Top of Provided information
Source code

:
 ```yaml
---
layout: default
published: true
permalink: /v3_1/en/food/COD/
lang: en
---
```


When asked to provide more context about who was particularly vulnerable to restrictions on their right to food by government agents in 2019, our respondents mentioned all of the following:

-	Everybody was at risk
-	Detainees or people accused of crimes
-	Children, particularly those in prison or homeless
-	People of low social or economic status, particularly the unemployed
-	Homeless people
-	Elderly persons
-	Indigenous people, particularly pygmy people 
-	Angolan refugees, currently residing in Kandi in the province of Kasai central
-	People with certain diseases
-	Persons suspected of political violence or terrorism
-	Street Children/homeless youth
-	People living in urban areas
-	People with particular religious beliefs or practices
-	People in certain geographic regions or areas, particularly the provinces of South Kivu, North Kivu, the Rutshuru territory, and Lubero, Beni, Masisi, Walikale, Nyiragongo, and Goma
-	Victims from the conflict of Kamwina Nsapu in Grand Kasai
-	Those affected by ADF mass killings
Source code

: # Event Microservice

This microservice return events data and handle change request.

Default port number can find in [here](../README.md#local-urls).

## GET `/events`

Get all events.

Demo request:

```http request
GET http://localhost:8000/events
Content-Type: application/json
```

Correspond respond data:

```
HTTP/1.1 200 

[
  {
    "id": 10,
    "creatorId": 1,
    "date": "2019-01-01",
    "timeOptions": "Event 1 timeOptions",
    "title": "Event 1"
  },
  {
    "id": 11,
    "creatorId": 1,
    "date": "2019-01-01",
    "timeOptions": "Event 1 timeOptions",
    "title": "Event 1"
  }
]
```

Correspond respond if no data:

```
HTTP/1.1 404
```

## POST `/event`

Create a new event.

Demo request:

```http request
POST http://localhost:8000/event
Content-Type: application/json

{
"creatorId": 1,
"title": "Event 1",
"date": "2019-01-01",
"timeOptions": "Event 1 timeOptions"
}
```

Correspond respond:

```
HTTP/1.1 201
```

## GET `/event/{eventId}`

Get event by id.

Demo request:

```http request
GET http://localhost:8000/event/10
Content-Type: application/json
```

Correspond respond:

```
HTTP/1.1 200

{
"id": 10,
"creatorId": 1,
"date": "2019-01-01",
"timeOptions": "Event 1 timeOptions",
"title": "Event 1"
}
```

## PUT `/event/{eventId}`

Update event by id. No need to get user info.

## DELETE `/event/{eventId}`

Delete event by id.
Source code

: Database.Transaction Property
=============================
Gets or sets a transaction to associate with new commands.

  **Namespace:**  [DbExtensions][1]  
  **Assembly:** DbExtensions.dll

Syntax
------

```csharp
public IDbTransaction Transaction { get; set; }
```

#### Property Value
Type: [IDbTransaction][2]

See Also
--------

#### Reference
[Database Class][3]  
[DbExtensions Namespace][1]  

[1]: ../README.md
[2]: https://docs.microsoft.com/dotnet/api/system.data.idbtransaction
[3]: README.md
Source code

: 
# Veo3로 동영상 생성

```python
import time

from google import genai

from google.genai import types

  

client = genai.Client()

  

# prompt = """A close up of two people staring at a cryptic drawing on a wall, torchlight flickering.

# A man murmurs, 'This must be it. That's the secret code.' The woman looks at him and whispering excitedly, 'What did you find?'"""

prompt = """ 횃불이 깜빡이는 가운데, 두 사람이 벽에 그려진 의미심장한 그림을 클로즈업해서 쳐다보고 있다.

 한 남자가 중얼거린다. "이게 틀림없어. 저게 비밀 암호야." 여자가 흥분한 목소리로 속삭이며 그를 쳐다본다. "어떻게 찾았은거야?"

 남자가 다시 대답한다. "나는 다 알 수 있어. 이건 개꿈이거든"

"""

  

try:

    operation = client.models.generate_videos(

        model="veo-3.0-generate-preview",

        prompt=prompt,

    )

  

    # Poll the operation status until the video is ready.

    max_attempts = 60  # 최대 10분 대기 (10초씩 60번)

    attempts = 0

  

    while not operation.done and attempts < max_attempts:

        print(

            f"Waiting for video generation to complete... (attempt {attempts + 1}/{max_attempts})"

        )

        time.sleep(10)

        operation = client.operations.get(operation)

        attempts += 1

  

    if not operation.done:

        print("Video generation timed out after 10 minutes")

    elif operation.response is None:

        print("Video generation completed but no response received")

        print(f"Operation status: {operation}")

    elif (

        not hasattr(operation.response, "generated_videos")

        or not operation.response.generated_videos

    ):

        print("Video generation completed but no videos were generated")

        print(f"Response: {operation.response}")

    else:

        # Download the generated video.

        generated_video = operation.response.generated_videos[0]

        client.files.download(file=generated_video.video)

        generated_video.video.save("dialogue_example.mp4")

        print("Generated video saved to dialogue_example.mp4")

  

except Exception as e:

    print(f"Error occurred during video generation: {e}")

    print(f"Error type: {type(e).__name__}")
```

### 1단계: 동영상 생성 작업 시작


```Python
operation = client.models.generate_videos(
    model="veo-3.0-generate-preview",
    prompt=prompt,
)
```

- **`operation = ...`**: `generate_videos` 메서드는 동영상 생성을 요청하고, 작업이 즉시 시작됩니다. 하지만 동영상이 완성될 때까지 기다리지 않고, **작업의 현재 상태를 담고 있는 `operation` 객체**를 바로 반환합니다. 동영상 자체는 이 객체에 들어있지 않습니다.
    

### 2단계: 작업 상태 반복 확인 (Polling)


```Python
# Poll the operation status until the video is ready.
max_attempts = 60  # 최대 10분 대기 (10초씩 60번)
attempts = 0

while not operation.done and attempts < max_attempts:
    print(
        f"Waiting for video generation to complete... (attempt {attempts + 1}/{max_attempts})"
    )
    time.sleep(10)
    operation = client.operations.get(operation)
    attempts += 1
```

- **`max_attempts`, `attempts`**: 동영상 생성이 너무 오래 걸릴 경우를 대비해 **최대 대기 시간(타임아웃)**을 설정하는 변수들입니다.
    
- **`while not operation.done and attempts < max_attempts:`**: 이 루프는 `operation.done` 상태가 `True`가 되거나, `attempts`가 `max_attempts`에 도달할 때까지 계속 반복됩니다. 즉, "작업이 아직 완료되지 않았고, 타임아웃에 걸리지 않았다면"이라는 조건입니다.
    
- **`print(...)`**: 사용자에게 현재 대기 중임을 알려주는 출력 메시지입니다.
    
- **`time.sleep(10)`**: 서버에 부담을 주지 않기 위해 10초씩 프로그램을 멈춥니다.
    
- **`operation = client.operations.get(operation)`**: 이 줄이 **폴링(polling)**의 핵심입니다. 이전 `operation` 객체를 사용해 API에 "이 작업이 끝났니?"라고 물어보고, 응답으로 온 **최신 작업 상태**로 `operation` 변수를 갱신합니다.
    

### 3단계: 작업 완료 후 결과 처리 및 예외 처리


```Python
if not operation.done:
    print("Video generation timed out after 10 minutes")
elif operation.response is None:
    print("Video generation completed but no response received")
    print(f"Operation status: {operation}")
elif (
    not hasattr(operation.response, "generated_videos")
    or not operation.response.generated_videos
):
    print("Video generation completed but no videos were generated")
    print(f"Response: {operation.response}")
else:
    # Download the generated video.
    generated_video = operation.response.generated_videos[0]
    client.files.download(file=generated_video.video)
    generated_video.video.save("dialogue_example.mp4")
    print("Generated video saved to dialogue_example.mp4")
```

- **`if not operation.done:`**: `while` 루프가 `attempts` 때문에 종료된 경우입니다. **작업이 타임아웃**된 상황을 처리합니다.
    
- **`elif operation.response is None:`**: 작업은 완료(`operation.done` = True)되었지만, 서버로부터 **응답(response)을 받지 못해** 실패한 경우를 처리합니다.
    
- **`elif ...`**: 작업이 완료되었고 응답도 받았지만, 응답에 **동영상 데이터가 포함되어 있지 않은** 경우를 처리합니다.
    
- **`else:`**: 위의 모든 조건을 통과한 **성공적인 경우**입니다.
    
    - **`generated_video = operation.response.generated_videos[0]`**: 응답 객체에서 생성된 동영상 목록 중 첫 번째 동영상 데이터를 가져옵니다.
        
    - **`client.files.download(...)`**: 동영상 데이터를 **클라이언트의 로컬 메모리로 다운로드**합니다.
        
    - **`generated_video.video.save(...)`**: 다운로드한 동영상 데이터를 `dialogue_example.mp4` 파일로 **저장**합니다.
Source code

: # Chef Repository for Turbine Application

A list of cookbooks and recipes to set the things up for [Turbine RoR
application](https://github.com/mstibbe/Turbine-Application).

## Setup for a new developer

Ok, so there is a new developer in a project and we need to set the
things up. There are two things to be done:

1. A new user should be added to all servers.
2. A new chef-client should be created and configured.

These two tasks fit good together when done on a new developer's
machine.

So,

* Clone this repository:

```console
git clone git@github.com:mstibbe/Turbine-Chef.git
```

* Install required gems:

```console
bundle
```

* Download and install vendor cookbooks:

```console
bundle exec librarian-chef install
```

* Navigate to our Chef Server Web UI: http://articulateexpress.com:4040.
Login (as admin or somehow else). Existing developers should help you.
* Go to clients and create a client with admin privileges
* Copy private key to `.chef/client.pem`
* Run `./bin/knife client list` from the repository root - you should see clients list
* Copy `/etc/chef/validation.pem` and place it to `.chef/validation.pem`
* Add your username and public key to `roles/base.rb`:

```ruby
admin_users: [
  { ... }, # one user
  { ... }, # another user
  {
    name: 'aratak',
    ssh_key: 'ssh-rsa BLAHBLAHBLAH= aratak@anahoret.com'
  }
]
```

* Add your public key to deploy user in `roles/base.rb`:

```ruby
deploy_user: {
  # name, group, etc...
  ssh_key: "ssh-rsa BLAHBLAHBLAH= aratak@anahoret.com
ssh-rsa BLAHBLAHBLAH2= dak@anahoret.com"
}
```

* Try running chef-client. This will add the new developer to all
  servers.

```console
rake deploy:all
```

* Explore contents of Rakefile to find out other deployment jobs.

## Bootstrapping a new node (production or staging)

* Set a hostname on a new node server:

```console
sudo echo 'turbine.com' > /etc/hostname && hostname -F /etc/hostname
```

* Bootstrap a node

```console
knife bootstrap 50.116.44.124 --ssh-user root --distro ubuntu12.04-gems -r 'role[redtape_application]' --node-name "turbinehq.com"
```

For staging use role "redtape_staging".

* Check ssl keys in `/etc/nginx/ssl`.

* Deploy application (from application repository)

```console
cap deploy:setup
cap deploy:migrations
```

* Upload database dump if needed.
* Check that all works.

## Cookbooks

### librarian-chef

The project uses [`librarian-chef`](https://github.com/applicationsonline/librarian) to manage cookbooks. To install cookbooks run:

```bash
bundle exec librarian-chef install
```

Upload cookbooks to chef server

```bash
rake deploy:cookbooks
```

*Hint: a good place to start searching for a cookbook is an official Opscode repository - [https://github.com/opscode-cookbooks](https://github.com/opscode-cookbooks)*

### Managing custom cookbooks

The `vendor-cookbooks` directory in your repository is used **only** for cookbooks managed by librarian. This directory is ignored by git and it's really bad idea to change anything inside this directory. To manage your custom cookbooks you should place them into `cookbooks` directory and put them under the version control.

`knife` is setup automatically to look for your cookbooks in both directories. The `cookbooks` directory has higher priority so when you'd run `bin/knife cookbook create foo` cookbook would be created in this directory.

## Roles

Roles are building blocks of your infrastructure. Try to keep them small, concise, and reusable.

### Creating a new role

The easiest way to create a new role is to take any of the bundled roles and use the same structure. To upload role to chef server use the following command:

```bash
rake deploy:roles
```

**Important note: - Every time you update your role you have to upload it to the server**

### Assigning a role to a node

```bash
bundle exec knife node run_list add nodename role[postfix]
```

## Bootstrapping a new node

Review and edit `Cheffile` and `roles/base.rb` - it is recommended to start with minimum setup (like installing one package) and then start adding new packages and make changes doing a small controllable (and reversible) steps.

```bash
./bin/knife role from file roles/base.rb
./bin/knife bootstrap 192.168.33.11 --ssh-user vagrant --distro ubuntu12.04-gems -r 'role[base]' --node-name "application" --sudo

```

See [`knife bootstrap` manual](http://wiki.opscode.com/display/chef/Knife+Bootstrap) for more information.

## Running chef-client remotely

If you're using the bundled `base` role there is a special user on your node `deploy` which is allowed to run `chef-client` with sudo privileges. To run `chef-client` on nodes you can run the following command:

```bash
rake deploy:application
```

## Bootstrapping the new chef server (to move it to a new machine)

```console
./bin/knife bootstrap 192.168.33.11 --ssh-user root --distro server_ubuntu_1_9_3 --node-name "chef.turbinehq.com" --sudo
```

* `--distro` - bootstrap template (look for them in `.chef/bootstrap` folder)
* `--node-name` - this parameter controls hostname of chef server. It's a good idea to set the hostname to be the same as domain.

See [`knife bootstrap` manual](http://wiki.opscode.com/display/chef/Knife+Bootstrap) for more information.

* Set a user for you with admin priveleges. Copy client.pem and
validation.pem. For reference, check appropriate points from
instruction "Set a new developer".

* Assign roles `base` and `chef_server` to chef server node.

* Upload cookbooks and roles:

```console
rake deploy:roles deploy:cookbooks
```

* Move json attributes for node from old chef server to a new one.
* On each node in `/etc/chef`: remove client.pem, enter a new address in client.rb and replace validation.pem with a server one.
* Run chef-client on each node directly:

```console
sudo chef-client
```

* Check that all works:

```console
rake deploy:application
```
Bottom of Provided information
**Exercise directions:**
What is needed is every line from the beginning of the data up to and including the line with "ADF mass killings", given again word for word.

**Solution for this problem:**
Source code

:
 ```yaml
---
layout: default
published: true
permalink: /v3_1/en/food/COD/
lang: en
---
```


When asked to provide more context about who was particularly vulnerable to restrictions on their right to food by government agents in 2019, our respondents mentioned all of the following:

-	Everybody was at risk
-	Detainees or people accused of crimes
-	Children, particularly those in prison or homeless
-	People of low social or economic status, particularly the unemployed
-	Homeless people
-	Elderly persons
-	Indigenous people, particularly pygmy people 
-	Angolan refugees, currently residing in Kandi in the province of Kasai central
-	People with certain diseases
-	Persons suspected of political violence or terrorism
-	Street Children/homeless youth
-	People living in urban areas
-	People with particular religious beliefs or practices
-	People in certain geographic regions or areas, particularly the provinces of South Kivu, North Kivu, the Rutshuru territory, and Lubero, Beni, Masisi, Walikale, Nyiragongo, and Goma
-	Victims from the conflict of Kamwina Nsapu in Grand Kasai
-	Those affected by ADF mass killings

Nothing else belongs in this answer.